About this exercise:
Determine how many lines in the records below include the word "faces" and output that number alone.

_____

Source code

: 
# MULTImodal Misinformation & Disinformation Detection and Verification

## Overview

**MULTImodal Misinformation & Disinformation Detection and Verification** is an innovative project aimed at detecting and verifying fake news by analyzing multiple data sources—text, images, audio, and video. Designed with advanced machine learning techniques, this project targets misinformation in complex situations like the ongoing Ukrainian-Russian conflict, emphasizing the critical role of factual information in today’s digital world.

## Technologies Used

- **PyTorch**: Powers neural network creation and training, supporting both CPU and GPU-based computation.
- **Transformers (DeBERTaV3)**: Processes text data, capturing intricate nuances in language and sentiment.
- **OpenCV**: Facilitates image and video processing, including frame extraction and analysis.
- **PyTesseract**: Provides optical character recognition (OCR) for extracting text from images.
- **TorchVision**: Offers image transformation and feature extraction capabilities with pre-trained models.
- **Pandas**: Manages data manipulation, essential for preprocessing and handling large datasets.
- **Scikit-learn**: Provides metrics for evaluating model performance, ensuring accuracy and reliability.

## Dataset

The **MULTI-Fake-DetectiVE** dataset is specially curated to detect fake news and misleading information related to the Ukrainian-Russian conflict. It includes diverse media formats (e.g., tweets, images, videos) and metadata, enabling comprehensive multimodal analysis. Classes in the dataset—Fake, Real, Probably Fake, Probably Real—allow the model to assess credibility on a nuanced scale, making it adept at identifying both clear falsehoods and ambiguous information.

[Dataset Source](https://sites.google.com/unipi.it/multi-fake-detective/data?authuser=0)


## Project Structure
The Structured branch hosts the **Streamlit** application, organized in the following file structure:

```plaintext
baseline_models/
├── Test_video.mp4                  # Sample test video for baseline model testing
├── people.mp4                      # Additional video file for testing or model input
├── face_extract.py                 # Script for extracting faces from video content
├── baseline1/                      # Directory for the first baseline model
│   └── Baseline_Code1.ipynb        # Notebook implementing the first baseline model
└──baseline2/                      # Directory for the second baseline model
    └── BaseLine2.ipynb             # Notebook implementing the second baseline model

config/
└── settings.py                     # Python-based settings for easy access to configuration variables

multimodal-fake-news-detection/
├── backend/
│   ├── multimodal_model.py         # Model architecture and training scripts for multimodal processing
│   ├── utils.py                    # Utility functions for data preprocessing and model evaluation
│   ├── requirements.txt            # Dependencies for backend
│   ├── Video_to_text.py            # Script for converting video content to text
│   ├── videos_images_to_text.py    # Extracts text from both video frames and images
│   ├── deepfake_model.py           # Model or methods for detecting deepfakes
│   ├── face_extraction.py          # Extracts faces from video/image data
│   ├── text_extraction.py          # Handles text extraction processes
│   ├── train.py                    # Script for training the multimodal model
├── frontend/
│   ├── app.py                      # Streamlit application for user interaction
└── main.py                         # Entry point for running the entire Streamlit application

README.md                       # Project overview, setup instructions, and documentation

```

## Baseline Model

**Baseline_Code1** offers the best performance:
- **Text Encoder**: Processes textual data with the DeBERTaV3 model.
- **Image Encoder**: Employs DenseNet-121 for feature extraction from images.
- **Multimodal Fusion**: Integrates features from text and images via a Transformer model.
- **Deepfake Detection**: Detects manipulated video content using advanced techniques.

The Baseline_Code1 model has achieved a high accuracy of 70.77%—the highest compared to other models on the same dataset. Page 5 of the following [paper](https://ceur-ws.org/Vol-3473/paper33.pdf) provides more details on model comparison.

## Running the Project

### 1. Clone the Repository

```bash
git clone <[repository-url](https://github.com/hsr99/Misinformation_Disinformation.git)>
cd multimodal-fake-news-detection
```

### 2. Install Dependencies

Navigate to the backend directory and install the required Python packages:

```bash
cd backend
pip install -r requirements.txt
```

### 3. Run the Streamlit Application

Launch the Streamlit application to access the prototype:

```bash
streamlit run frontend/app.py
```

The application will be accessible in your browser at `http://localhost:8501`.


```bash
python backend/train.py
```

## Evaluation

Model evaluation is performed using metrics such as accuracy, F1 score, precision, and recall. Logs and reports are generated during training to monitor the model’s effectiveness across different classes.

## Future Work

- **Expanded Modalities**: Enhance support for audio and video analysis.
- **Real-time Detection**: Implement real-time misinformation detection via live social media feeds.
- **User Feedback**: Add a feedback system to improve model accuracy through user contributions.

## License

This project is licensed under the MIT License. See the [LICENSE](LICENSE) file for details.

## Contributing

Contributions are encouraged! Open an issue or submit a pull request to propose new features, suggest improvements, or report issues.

_____

Reply to the exercise:
2